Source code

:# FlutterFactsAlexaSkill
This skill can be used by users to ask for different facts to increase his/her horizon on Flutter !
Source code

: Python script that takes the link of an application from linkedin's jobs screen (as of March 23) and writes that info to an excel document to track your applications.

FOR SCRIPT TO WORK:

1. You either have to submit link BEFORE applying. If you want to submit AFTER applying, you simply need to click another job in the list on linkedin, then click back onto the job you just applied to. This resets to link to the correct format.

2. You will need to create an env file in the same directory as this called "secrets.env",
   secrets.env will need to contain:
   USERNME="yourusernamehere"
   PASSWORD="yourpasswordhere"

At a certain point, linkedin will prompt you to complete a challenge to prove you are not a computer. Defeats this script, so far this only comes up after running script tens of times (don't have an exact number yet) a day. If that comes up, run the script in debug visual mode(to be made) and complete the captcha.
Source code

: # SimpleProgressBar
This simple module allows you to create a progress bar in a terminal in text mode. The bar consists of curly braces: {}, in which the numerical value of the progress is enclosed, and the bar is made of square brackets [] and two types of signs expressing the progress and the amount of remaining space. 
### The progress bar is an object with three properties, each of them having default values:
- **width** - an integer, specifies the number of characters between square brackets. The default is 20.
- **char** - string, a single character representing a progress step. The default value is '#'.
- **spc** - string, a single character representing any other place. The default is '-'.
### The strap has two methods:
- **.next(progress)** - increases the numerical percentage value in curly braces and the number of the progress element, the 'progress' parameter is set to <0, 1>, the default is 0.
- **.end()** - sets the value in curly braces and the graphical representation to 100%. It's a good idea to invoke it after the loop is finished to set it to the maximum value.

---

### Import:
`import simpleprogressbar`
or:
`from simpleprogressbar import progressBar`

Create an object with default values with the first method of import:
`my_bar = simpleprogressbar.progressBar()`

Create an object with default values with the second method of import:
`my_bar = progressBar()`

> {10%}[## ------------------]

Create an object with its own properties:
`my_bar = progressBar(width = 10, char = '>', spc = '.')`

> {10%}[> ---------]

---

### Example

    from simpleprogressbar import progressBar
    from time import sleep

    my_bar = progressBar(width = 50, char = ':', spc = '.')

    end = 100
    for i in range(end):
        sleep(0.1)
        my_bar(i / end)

• Your instructions: In the material above, find each line that has the string "representing" and return it.

• Result for this exercise:
- **char** - string, a single character representing a progress step. The default value is '#'.
- **spc** - string, a single character representing any other place. The default is '-'.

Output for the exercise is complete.